陶彦社(すえひこしゃ)の造形美

2013/01/01 
伊藤平左エ門建築事務所 望月義伸

 藤四郎 春慶翁とも呼ばれ、その伝記にも諸説ある。瀬戸公園にある陶祖春慶翁之碑(慶長2年1866)によると、宋にて焼物を学び帰国したが、良土が見つからず、ついに山田郡瀬戸村の祖母壊の地にて良土を得て陶業を開いた。更には深川神社との関連を伝えるものに、他徒云(他の人の説)として、祖母壊は陶祖が深川大神に祈り、夢によって知らさて発見したものと伝えている。また、神宝の狛犬(重要文化財)は藤四郎作とも伝える。

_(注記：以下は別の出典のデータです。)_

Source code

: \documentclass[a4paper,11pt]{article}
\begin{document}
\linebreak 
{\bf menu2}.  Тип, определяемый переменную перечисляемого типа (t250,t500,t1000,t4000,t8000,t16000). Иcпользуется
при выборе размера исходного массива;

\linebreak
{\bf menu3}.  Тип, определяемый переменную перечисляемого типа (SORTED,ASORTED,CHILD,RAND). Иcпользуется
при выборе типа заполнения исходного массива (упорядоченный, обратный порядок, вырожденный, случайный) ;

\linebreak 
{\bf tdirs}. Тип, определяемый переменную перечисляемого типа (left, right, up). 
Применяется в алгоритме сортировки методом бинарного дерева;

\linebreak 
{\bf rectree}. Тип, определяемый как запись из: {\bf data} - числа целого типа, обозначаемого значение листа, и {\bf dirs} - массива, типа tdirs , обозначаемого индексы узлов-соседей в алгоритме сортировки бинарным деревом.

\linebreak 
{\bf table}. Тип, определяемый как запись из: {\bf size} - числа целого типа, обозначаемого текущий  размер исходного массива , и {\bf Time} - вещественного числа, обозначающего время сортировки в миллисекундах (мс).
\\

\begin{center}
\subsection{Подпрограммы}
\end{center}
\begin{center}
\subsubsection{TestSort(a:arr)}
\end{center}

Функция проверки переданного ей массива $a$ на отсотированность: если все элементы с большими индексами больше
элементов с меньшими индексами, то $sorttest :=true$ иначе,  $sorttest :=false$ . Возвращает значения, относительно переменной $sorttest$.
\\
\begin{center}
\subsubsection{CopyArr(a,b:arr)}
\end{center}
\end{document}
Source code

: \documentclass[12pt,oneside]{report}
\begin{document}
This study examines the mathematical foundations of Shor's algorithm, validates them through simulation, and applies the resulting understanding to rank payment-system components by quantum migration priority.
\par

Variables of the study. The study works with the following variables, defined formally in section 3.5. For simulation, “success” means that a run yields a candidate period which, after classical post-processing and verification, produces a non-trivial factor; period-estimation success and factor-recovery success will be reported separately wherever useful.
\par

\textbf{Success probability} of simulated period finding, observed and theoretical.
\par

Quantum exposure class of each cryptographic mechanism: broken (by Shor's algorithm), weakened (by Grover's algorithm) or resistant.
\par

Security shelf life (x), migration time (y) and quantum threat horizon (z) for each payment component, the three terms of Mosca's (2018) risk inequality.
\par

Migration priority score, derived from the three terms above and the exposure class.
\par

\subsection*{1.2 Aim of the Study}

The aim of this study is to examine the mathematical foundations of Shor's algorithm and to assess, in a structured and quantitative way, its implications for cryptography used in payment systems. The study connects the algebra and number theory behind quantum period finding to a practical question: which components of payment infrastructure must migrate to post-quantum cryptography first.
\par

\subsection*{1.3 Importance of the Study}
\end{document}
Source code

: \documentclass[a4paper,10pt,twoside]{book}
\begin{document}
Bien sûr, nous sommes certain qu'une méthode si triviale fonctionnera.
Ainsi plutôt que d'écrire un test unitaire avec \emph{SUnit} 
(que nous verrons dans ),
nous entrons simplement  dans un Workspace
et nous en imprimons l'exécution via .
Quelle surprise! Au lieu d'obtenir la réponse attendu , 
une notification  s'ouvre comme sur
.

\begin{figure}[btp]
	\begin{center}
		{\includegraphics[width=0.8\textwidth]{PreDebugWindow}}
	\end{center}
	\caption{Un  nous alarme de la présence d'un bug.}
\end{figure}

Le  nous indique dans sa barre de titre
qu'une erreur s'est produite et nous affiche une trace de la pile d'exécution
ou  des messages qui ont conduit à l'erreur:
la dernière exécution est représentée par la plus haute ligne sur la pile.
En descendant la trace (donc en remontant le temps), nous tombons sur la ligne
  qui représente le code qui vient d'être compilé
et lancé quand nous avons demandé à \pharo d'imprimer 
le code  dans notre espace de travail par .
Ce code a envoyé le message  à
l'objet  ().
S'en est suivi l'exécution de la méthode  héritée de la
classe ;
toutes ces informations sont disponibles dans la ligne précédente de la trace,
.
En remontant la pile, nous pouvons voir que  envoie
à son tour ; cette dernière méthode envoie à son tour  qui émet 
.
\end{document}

 社殿の脇に由緒を記す石碑がある。碑文には祭神名と文政7年(1824)10月に鎮座、明治39年(1906)11月に正五位を追贈、大正15年(1926)4月に本殿・渡殿・拝殿・礼拝所・土塀・玉垣を改築し遷座とあり、背面には碑が昭和3年1月建立、社司 二宮武、設計士 伊藤平二、石工 神野三次郎とある。

陶彦社本殿

【写真】=陶彦社本殿

 深川神社の本殿は、文政6年(1823)に上棟の記録が残ることから、陶彦社も同時期に造営され御遷座されたことが判る。遷座時の宮司は二宮守富であるが、先の宮司 二宮守恒(文政4年没)が陶彦社の建立奉祭に深く関わったと考えられる。守恒は磁祖 加藤民吉(1778〜1824)の記録である「染付焼起原」を文化元年に著し、それと同時期に陶祖 藤四郎の伝記である「陶器伝記」を再著している。時は文化文政の町人文化の隆盛期、藤四郎の伝記が整ったことも手伝って、瀬戸の人々が陶祖の末裔であることに誇りもって藤四郎を祭祀したことがうかがわれる。文化9年(1826)には磁祖として民吉も窯神神社に合祀される。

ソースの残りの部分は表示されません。